Pipelines with plotlines: Josh Massey’s explosive book
—20 October, 2036—“We are offering a $500,000 reward for any information leading to the arrest of the pipeline bomber.” - CEO of Gasbro, Chase Beefrude.
Josh Massey’s The Plotline Bomber of Innisfree (Toronto, BookThug) creates a tension between an absurdist foray into the near-future politics of pipelines and the sincere dynamics of rural community and connection. “Artists and inventors, fleeing demons or pursuing angels, have found a home in Enderbee county,” and Massey creates a human pastiche of these misfit voices. Both recognizable and strange, his community is in a no-man’s-land between a future and mythical BC-Alberta back-country.

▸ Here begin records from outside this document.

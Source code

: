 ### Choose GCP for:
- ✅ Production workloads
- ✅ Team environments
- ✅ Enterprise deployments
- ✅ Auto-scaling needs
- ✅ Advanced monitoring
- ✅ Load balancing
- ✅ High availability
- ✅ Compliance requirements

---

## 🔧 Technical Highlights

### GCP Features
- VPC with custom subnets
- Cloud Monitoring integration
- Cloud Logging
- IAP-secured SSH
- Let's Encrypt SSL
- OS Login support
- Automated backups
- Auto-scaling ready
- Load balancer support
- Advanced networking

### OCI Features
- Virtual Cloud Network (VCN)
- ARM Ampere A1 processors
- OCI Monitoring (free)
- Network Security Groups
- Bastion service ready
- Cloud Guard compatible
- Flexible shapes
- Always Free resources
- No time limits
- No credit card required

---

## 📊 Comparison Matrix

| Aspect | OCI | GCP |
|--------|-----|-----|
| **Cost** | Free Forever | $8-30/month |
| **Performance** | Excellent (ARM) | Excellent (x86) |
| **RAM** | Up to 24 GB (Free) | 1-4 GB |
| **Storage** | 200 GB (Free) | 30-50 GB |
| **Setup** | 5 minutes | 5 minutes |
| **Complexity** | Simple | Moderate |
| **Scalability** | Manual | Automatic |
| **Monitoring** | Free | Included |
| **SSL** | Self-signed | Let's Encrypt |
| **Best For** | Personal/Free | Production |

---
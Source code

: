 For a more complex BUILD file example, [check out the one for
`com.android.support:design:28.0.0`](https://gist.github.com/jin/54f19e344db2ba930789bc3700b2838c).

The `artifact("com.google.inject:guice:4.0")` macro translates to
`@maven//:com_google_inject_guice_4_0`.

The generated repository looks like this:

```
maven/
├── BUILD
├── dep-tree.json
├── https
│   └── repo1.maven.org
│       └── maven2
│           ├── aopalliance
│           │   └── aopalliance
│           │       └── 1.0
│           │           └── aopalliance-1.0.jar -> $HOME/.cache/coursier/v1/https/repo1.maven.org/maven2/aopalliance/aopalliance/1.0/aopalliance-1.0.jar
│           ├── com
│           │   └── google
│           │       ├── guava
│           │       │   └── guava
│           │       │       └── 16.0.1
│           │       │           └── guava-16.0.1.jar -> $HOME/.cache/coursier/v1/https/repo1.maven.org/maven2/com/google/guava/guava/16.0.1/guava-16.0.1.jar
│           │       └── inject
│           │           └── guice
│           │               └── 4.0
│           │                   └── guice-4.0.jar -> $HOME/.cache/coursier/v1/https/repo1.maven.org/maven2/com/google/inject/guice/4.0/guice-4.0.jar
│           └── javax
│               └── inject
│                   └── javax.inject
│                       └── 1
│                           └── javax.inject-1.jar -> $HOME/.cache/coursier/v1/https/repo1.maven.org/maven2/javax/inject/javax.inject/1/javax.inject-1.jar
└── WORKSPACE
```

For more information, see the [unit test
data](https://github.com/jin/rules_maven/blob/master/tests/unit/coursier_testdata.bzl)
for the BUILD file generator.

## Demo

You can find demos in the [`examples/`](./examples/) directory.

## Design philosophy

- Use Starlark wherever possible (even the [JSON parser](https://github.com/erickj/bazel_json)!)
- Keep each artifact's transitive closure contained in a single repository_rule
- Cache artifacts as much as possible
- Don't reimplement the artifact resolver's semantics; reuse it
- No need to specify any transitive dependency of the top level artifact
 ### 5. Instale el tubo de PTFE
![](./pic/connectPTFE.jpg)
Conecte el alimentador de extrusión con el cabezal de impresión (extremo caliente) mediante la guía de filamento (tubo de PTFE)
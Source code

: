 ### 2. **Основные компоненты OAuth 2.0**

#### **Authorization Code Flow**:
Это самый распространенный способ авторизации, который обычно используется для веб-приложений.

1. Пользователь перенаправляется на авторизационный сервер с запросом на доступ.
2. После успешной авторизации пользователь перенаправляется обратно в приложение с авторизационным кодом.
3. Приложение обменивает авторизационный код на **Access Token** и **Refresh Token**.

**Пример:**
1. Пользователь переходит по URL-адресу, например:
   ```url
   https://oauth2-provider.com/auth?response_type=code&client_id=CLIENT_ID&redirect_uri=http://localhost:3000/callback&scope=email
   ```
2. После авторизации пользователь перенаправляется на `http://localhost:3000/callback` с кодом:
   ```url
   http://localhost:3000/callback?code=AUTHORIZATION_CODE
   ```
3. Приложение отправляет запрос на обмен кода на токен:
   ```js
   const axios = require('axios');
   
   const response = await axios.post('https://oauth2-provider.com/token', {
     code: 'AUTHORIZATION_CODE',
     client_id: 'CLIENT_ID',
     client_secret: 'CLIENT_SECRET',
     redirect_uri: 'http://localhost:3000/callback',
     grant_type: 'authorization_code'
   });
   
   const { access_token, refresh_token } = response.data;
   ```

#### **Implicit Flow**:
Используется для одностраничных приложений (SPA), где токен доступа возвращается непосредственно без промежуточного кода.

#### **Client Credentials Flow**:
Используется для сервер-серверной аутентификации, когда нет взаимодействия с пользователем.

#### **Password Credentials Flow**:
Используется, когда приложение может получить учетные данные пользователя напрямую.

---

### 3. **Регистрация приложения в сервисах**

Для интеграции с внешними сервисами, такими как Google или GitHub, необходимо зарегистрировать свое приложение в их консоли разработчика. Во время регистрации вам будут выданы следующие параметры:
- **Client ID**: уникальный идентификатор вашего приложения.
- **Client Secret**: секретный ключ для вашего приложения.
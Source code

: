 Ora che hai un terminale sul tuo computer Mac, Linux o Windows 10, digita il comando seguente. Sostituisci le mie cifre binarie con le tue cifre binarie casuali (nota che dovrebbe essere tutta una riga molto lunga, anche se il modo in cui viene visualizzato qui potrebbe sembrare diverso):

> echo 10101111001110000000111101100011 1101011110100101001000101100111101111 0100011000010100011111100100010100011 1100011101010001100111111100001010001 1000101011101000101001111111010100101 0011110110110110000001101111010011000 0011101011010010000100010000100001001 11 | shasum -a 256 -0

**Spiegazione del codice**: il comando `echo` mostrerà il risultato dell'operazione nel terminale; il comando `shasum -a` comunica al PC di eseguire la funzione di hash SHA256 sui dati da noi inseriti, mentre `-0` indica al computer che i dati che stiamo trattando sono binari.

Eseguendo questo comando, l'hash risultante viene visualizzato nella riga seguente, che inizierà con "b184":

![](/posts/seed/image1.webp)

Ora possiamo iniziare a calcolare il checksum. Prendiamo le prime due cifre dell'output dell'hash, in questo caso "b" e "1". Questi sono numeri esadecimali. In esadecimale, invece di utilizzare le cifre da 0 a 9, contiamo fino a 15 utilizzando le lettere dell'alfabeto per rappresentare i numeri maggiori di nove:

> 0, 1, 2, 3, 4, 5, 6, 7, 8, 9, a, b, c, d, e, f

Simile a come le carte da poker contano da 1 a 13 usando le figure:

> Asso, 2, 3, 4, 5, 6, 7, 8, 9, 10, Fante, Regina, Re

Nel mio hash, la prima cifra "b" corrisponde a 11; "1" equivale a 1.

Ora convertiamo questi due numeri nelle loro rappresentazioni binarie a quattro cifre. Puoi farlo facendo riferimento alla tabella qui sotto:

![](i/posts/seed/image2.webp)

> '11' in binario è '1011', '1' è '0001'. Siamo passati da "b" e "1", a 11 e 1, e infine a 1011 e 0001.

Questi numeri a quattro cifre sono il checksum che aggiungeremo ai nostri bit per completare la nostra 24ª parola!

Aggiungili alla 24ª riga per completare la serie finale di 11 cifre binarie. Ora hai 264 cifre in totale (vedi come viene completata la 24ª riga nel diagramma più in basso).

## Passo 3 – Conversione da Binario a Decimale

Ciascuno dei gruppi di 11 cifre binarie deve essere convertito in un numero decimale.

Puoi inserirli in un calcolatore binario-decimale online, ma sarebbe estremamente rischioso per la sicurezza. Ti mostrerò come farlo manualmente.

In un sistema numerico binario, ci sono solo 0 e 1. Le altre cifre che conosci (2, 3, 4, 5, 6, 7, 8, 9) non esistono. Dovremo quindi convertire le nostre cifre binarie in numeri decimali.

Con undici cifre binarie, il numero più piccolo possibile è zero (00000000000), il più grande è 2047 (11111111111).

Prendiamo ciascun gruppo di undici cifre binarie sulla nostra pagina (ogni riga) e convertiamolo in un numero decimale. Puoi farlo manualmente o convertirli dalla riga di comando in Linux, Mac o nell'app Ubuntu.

This is the most endearing of the novel’s attributes—its representation of rural community life: interactions, gossip, foibles, and intrigue. At the uncertain center of the story is Jeffery Inkster: elk farmer, anti-hero, and suspected terrorist. Inkster’s harvest of elk horn is both beautiful and disturbing as the portrayals of the elk are at the same time lovingly stylized and slightly creepy:
When I crank the gurdy, a Mnemosyne will come trotting to the porch with her bib of ratty chest hair wet from the pond. The horns of a Hyperion turn in the daddy elk pen, and the globes on his forehead absorb me. I brush my fingers through brown fur. Feel wet hair rub against my shoulder. Healing to touch the elk like that, and to smell the beastliness of their fur.
The cast of characters in Enderbee County includes “Artsy Boy” Samson, pipeline executive Chase Beefrude, Memily Montesquieu, Dan-the-Man Assange, cross-dressing Cheryl Hill, the Carlyle family, mysterious Mars Ares, and the Mnemosyne and Hyperion elk. These many identities meet and interact in a way that brings to life the complicated intersection of stories in communities: “How tangled are the myths that inform this place.”
One of the major plotlines of course is the pipeline vandalism and the community’s resistance to the pipeline’s presence. “Nobody likes to be infiltrated, occupied, run through by metal conduit. So it seems it is not a question of who did, but maybe who didn’t do it.” In the present-day context of contentious pipeline politics, Massey explores the complexities of the conflicts while poking fun at it all. Part of the fun involves his use of place-names: instead of Canada, BC, and Alberta, Enderbee is situated in “Can’tadia, PC Columbia, and Cowberta.” In his weird and wonderfully idyllic world there are doses of real-world threat and oppression: heli-drones, satellite decoding, and mass hypnotism.
Part mystery-thriller, part documentary long poem, part dream-vision, part political manifesto, Plotline Bomber is original, quirky, and wonderfully inexplicable. Massey writes into the novel his own apt blurb: “This novel reads like Richard Brautigan on brown acid.”